Sedangkan tarawih di masjid ini mengikuti aliran NU, yaitu tarawih 20 rakaat dengan 10 salam ditambah salat witir tiga rakaat dengan dua salam. Sementara yang bertindak sebagai imam tarawih adalah imam besar di masjid itu bernama Gus Rofik yang juga dikenal sebagai hafidz (penghafal Al Quran). “Semua imam di masjid ini hafidz,” kata Muhammad Pa’bud.

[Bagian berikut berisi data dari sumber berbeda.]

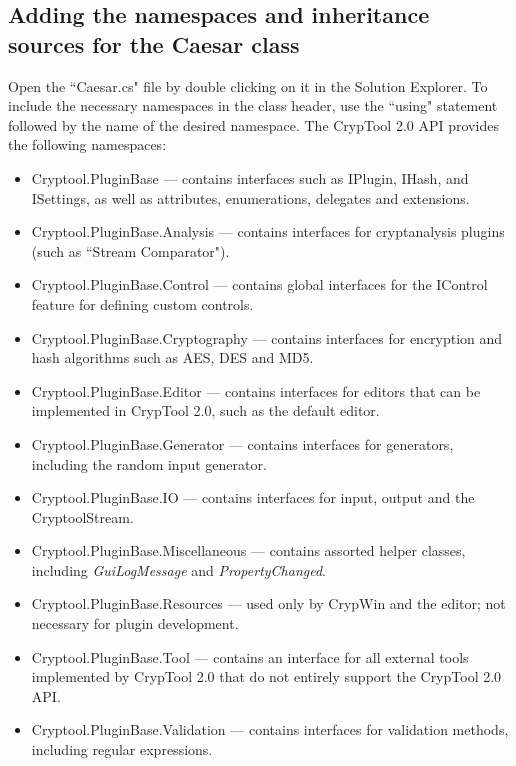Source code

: \subsection{Adding the namespaces and inheritance sources for the Caesar class}
\label{sec:AddingTheNamespacesAndInheritanceSourcesForTheCaesarClass}

Open the ``Caesar.cs" file by double clicking on it in the Solution Explorer. To include the necessary namespaces in the class header, use the ``using" statement followed by the name of the desired namespace. The CrypTool 2.0 API provides the following namespaces:

\begin{itemize}
	\item Cryptool.PluginBase --- contains interfaces such as IPlugin, IHash, and ISettings, as well as attributes, enumerations, delegates and extensions.
	\item Cryptool.PluginBase.Analysis --- contains interfaces for cryptanalysis plugins (such as ``Stream Comparator").
	\item Cryptool.PluginBase.Control --- contains global interfaces for the IControl feature for defining custom controls.
	\item Cryptool.PluginBase.Cryptography --- contains interfaces for encryption and hash algorithms such as AES, DES and MD5.
	\item Cryptool.PluginBase.Editor --- contains interfaces for editors that can be implemented in CrypTool 2.0, such as the default editor.
	\item Cryptool.PluginBase.Generator --- contains interfaces for generators, including the random input generator.
	\item Cryptool.PluginBase.IO --- contains interfaces for input, output and the CryptoolStream.
	\item Cryptool.PluginBase.Miscellaneous --- contains assorted helper classes, including \textit{GuiLogMessage} and \textit{PropertyChanged}.
	\item Cryptool.PluginBase.Resources --- used only by CrypWin and the editor; not necessary for plugin development.
	\item Cryptool.PluginBase.Tool --- contains an interface for all external tools implemented by CrypTool 2.0 that do not entirely support the CrypTool 2.0 API.
	\item Cryptool.PluginBase.Validation --- contains interfaces for validation methods, including regular expressions.
\end{itemize}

Para peziarah semakin banyak pada malam Nuzulul Qur’an, yaitu pada tanggal 17 Ramadan. Kala itu, ada acara rutin pengajian akbar untuk memperingati awal turunnya Al Quran itu. Ribuan jamaah akan hadir pada acara tahunan itu. “Biasanya kami mengundang kiai Basori Alwi dari Singosari untuk berceramah,” ujarnya.

Bahkan, para peziarah dan pengunjung akan semakin membludak pada malam ‘likuran’ atau malam ke-21-29 hari puasa Ramadan. Komplek pemakaman Sunan Ampel itu seakan banjir pengunjung. Pasalnya, mereka ingin berburu Laylatul Qodhar di tempat pemakaman Wali Songo yang dikenal paling sepuh itu.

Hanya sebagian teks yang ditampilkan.